An act even worse than those practiced by Somali pirates, because these only plunder near their coast, not throughout the world and do not shoot at drifting civilian fishermen.
Piracy, historically, was the act of non-state actors robbing ships on the high seas. It was the crime of those who lived outside the law, challenging the order established by empires. But what happens when the empire itself decides to act like a pirate?
The recent actions involving the seizure of assets, the blocking of funds, and the literal confiscation of resources belonging to other nations under the pretext of sanctions or political disagreements, bring a new term to the forefront: State Piracy.
When the Trump administration, and the apparatus that surrounds it, decides that it can simply take what belongs to others because it has the military and financial power to do so, it is not enforcing the law.
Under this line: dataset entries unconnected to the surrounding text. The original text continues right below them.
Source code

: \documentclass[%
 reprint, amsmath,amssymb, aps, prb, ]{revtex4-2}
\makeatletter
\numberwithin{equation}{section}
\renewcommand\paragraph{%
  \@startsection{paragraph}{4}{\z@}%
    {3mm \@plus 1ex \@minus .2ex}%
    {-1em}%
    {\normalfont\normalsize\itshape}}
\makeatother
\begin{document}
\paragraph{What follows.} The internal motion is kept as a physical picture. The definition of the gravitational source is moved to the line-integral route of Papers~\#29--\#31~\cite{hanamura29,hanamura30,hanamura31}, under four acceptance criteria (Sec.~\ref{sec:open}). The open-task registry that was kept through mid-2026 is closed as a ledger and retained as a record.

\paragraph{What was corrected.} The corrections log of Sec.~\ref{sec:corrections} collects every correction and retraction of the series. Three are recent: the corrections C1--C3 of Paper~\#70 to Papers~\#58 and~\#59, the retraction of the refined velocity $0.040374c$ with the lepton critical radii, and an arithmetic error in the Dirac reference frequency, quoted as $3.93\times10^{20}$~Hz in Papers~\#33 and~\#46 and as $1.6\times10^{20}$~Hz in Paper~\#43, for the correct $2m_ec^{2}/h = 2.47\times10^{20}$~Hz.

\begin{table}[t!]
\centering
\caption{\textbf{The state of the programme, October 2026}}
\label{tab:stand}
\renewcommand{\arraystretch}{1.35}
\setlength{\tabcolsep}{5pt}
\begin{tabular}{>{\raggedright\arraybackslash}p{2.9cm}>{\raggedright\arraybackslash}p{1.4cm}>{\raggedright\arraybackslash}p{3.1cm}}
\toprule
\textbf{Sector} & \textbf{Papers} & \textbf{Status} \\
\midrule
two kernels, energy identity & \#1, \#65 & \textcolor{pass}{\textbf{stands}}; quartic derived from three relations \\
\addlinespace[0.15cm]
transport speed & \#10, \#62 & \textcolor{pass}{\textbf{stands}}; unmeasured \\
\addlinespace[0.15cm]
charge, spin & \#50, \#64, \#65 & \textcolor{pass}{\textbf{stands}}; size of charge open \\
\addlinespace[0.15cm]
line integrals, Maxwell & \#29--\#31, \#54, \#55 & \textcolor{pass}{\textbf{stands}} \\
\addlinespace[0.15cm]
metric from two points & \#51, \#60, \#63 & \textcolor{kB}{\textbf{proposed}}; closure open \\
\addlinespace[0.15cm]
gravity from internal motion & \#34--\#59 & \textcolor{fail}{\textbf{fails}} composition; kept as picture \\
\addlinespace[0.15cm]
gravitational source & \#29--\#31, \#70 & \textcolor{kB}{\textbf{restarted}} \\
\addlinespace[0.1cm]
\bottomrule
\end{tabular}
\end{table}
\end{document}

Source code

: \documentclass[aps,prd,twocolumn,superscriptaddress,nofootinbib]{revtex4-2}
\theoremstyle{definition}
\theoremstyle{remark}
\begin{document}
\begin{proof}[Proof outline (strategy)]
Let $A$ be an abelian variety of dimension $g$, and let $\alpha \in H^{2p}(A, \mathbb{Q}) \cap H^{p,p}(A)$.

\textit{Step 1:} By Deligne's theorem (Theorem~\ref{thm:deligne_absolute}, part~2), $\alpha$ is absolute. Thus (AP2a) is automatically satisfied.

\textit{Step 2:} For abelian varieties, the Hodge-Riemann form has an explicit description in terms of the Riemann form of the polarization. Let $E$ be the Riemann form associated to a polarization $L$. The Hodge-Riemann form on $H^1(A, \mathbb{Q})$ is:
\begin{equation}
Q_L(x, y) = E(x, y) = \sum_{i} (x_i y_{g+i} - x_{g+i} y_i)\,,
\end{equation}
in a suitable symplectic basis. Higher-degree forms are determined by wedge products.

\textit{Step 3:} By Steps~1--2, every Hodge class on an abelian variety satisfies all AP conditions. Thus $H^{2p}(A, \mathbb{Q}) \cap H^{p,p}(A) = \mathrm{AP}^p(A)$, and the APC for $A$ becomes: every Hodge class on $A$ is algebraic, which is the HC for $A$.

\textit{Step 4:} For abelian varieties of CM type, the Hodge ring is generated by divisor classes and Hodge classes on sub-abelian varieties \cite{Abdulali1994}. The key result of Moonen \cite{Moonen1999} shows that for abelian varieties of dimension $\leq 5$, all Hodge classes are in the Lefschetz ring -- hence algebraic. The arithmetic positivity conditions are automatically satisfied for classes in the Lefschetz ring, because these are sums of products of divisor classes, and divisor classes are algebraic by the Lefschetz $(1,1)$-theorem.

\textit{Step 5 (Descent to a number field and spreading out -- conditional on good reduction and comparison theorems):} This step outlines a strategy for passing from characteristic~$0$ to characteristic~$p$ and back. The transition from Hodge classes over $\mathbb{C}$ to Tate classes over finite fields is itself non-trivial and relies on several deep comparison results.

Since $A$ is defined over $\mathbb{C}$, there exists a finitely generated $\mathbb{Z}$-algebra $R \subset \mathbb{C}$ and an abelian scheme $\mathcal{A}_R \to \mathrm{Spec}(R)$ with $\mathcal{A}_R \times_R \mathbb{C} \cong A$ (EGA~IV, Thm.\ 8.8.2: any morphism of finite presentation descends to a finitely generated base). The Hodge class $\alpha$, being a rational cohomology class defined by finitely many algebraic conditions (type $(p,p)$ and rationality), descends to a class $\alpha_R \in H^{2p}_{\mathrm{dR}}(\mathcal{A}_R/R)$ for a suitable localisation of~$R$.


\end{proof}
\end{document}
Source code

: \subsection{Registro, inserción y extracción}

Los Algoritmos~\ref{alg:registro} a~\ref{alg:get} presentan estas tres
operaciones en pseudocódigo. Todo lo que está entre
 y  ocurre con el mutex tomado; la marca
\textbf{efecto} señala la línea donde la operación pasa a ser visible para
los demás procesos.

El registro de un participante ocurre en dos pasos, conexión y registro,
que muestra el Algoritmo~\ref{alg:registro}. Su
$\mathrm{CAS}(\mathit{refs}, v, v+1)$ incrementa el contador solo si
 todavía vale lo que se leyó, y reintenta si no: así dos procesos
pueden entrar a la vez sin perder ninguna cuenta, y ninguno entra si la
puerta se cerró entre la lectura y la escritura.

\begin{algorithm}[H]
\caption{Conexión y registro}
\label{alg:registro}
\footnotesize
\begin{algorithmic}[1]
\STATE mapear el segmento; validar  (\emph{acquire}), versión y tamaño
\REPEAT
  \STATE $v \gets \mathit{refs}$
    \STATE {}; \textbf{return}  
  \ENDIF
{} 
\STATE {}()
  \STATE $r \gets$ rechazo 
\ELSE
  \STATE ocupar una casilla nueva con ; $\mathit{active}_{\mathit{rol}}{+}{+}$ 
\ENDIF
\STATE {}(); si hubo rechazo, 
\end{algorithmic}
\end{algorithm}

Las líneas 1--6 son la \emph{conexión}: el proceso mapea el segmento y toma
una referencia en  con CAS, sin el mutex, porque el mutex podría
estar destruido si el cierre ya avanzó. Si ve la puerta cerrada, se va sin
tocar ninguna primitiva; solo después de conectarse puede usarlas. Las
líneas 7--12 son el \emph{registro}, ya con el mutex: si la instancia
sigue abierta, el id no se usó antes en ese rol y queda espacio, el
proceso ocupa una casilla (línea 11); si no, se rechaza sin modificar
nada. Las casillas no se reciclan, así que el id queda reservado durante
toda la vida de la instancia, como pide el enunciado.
It is subverting it. It is using the global financial system not as a tool for cooperation, but as a weapon of extortion.
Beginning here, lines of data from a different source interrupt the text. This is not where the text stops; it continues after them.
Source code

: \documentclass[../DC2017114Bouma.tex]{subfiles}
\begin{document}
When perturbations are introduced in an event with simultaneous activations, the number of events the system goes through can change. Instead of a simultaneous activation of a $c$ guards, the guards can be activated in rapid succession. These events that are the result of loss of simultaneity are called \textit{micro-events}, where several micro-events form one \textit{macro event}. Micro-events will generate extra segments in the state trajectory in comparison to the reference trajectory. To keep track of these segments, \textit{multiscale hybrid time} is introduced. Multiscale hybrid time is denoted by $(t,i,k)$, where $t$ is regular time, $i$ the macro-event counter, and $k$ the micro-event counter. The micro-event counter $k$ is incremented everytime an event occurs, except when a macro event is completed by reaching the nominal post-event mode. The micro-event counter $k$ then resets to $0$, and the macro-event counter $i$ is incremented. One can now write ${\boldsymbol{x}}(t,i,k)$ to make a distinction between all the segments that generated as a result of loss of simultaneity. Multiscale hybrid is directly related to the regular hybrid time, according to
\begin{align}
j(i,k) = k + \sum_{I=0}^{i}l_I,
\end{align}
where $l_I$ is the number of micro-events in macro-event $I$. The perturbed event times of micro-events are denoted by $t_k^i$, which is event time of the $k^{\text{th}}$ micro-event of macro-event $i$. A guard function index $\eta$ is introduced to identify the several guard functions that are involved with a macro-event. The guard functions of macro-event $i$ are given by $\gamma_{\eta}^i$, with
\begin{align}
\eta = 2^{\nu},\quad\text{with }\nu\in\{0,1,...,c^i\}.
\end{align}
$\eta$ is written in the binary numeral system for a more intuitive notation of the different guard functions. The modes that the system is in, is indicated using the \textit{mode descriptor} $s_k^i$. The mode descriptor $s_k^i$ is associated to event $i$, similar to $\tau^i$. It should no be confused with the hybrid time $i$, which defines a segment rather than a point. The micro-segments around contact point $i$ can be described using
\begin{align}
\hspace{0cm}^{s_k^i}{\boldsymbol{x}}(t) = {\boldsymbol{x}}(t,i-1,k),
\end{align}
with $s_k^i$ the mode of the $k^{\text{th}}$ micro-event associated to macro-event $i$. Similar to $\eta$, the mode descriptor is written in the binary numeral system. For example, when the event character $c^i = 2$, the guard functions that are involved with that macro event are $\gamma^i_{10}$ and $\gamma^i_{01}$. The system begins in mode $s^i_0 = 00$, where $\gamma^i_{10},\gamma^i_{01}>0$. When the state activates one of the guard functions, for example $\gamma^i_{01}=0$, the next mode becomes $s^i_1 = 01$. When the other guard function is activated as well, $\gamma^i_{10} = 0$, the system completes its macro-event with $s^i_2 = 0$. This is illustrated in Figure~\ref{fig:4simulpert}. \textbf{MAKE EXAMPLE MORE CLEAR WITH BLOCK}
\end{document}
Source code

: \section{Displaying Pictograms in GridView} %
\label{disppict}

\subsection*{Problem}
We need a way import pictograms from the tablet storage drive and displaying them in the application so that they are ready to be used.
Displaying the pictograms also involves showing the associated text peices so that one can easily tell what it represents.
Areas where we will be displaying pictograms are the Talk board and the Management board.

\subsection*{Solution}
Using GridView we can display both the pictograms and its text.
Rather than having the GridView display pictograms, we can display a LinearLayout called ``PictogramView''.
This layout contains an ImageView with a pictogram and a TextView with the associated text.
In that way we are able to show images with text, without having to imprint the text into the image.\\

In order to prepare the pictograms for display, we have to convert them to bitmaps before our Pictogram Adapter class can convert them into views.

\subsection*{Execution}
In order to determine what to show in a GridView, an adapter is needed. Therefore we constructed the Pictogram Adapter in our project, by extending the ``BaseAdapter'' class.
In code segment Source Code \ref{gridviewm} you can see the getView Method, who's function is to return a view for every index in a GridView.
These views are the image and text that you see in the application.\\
Imagine a scenario where a bank decides to keep your money just because the manager doesn't like your political opinions. Now elevate this to a global scale. Entire countries having their reserves frozen, their cargo ships intercepted, their trade blocked. Not by a UN resolution, not by a recognized international court, but by the unilateral decree of a single capital.
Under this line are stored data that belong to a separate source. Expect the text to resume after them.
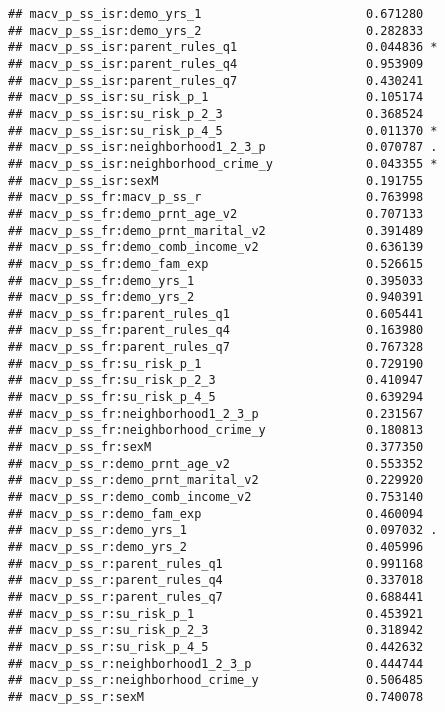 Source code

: \documentclass[
]{article}
\begin{document}
\begin{verbatim}
## macv_p_ss_isr:demo_yrs_1                       0.671280    
## macv_p_ss_isr:demo_yrs_2                       0.282833    
## macv_p_ss_isr:parent_rules_q1                  0.044836 *  
## macv_p_ss_isr:parent_rules_q4                  0.953909    
## macv_p_ss_isr:parent_rules_q7                  0.430241    
## macv_p_ss_isr:su_risk_p_1                      0.105174    
## macv_p_ss_isr:su_risk_p_2_3                    0.368524    
## macv_p_ss_isr:su_risk_p_4_5                    0.011370 *  
## macv_p_ss_isr:neighborhood1_2_3_p              0.070787 .  
## macv_p_ss_isr:neighborhood_crime_y             0.043355 *  
## macv_p_ss_isr:sexM                             0.191755    
## macv_p_ss_fr:macv_p_ss_r                       0.763998    
## macv_p_ss_fr:demo_prnt_age_v2                  0.707133    
## macv_p_ss_fr:demo_prnt_marital_v2              0.391489    
## macv_p_ss_fr:demo_comb_income_v2               0.636139    
## macv_p_ss_fr:demo_fam_exp                      0.526615    
## macv_p_ss_fr:demo_yrs_1                        0.395033    
## macv_p_ss_fr:demo_yrs_2                        0.940391    
## macv_p_ss_fr:parent_rules_q1                   0.605441    
## macv_p_ss_fr:parent_rules_q4                   0.163980    
## macv_p_ss_fr:parent_rules_q7                   0.767328    
## macv_p_ss_fr:su_risk_p_1                       0.729190    
## macv_p_ss_fr:su_risk_p_2_3                     0.410947    
## macv_p_ss_fr:su_risk_p_4_5                     0.639294    
## macv_p_ss_fr:neighborhood1_2_3_p               0.231567    
## macv_p_ss_fr:neighborhood_crime_y              0.180813    
## macv_p_ss_fr:sexM                              0.377350    
## macv_p_ss_r:demo_prnt_age_v2                   0.553352    
## macv_p_ss_r:demo_prnt_marital_v2               0.229920    
## macv_p_ss_r:demo_comb_income_v2                0.753140    
## macv_p_ss_r:demo_fam_exp                       0.460094    
## macv_p_ss_r:demo_yrs_1                         0.097032 .  
## macv_p_ss_r:demo_yrs_2                         0.405996    
## macv_p_ss_r:parent_rules_q1                    0.991168    
## macv_p_ss_r:parent_rules_q4                    0.337018    
## macv_p_ss_r:parent_rules_q7                    0.688441    
## macv_p_ss_r:su_risk_p_1                        0.453921    
## macv_p_ss_r:su_risk_p_2_3                      0.318942    
## macv_p_ss_r:su_risk_p_4_5                      0.442632    
## macv_p_ss_r:neighborhood1_2_3_p                0.444744    
## macv_p_ss_r:neighborhood_crime_y               0.506485    
## macv_p_ss_r:sexM                               0.740078    

\end{verbatim}
\end{document}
This is the modernization of the Jolly Roger. Instead of a skull and crossbones flag, they use the seal of the Treasury Department. Instead of cannons, they use SWIFT. But the result is the same: the strongest takes from the weakest, and calls it justice.
The danger of this practice is not just the immediate injustice suffered by the targeted nations. The real danger is the destruction of trust. The global system relies on the premise that rules apply to everyone. When the main architect of this system decides to break the rules whenever convenient, the system collapses.
If the dollar becomes a weapon, the world will look for another currency. If the American financial system becomes a trap, the world will build alternative routes. State piracy may yield short-term gains, but in the long run, it isolates the pirate.
History shows that empires that rely solely on brute force and coercion eventually exhaust themselves. By acting like a corsair, the government not only harms its adversaries; it corrodes its own legitimacy. And a power without legitimacy is just a bully waiting for the day when the rest of the schoolyard decides to fight back.